No question. Whatever information I have, the Chinese also have it, the Indians, the Brazilians. Business is not competing with the company across the street. This is billion-dollar technology and we’re in a global competition. We currently have 26 patents issued and 10 more pending, but if people in different countries don’t respect your patent, what are you going to do? Go and sue them in Russia?

What difference could rapid PCR testing make in terms of the general public’s ability to fight Covid?
This could make such a huge difference to containing the virus. Think about schools or workplaces. We have been using regular PCR testing with our staff because we have the facility, and we have not had a single outbreak. When a positive result is detected, the person is sent home. Imagine the implications for traveling if you could just spit in a tube at the airport and get on the plane?

So you’re saying a rapid test before travel is not sufficient?
Well, it’s better than nothing. But if you could have greater accuracy it would make such a difference. Everyone talks about how we need to get back to normal, and I think that accurate detection is the best weapon we have. If you know the history of biology you know that every eight years or so there’s a new disease that could or could not lead to an outbreak. If you can see the wolf, you can avoid the wolf. 

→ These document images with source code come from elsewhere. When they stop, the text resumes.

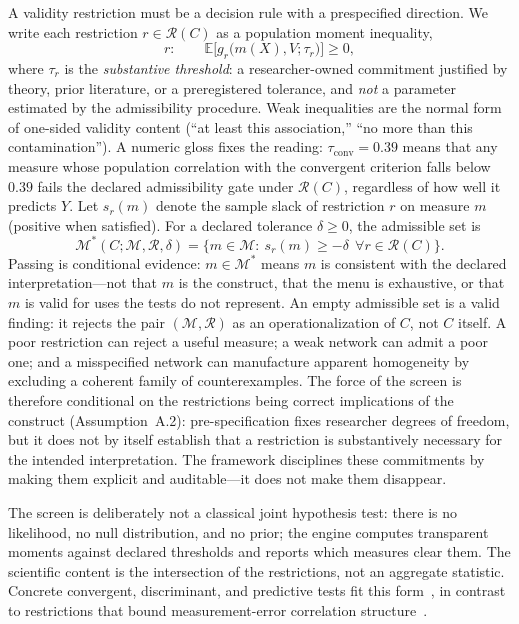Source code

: \documentclass[10pt,letterpaper]{article}
\newcommand{\M}{\ensuremath{\mathcal{M}}}
\newcommand{\E}{\mathbb{E}}
\newcommand{\Rset}{\mathcal{R}}
\begin{document}
A validity restriction must be a decision rule with a prespecified direction.
We write each restriction $r\in\Rset(C)$ as a population moment inequality,
\begin{equation}
r:\qquad \E\bigl[g_r\bigl(m(X),V;\tau_r\bigr)\bigr]\ge 0,
\label{eq:restriction}
\end{equation}
where $\tau_r$ is the \emph{substantive threshold}: a researcher-owned commitment justified by theory, prior literature, or a preregistered tolerance, and \emph{not} a parameter estimated by the admissibility procedure.
Weak inequalities are the normal form of one-sided validity content (``at least this association,'' ``no more than this contamination'').
A numeric gloss fixes the reading: $\tau_{\mathrm{conv}}=0.39$ means that any measure whose population correlation with the convergent criterion falls below $0.39$ fails the declared admissibility gate under $\Rset(C)$, regardless of how well it predicts $Y$.
Let $s_r(m)$ denote the sample slack of restriction $r$ on measure $m$ (positive when satisfied).
For a declared tolerance $\delta\ge 0$, the admissible set is
\begin{equation}
\M^*(C;\M,\Rset,\delta)=\bigl\{m\in\M:\ s_r(m)\ge-\delta\ \ \forall r\in\Rset(C)\bigr\}.
\label{eq:Mstar}
\end{equation}
Passing is conditional evidence: $m\in\M^*$ means $m$ is consistent with the declared interpretation---not that $m$ is the construct, that the menu is exhaustive, or that $m$ is valid for uses the tests do not represent.
An empty admissible set is a valid finding: it rejects the pair $(\M,\Rset)$ as an operationalization of $C$, not $C$ itself.
A poor restriction can reject a useful measure; a weak network can admit a poor one; and a misspecified network can manufacture apparent homogeneity by excluding a coherent family of counterexamples.
The force of the screen is therefore conditional on the restrictions being correct implications of the construct (Assumption~A.2): pre-specification fixes researcher degrees of freedom, but it does not by itself establish that a restriction is substantively necessary for the intended interpretation.
The framework disciplines these commitments by making them explicit and auditable---it does not make them disappear.

The screen is deliberately not a classical joint hypothesis test: there is no likelihood, no null distribution, and no prior; the engine computes transparent moments against declared thresholds and reports which measures clear them.
The scientific content is the intersection of the restrictions, not an aggregate statistic.
Concrete convergent, discriminant, and predictive tests fit this form~\cite{proxy2026,halterman2026}, in contrast to restrictions that bound measurement-error correlation structure~\cite{chenrttamer2026}.
\end{document}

There has been a lot of conversation around how Canada needs to beef up domestic test production to avoid being reliant on other countries. Presumably you agree?
Yes, absolutely. We have so such a strong scientific talent pool—there is no reason why we shouldn’t be more self-reliant. What we need is a commitment from the government to ensure manufacturers are in the position to scale up when necessary. 

When you say commitment, you mean money.
Yes. For business owners it isn’t feasible to maintain capacity far beyond what the market demands at the time. The government needs to say, “Okay, you scale up, and we will support you even if we don’t need the product now.” Because if you wait for the crisis, it’s too late. It’s sort of like investing in a bunker. You hope you don’t need it, but if you wait until you do, it’s too late.

And speaking of money. You recently made a $5-million dollar donation to the Brock Engineering department. I guess you have done pretty well in all this?

Yes, we have done well, but I’m not doing this to get rich. I’m excited to be able to support innovation at Brock where I spent so many years, but what else am I going to do? You eat three meals a day, you have clothes to wear. What else are you going to do? And I bought a new car. I haven’t had a car in a long time and my wife has always driven me to work. I miss our time together in the morning though, so I might give the car to her.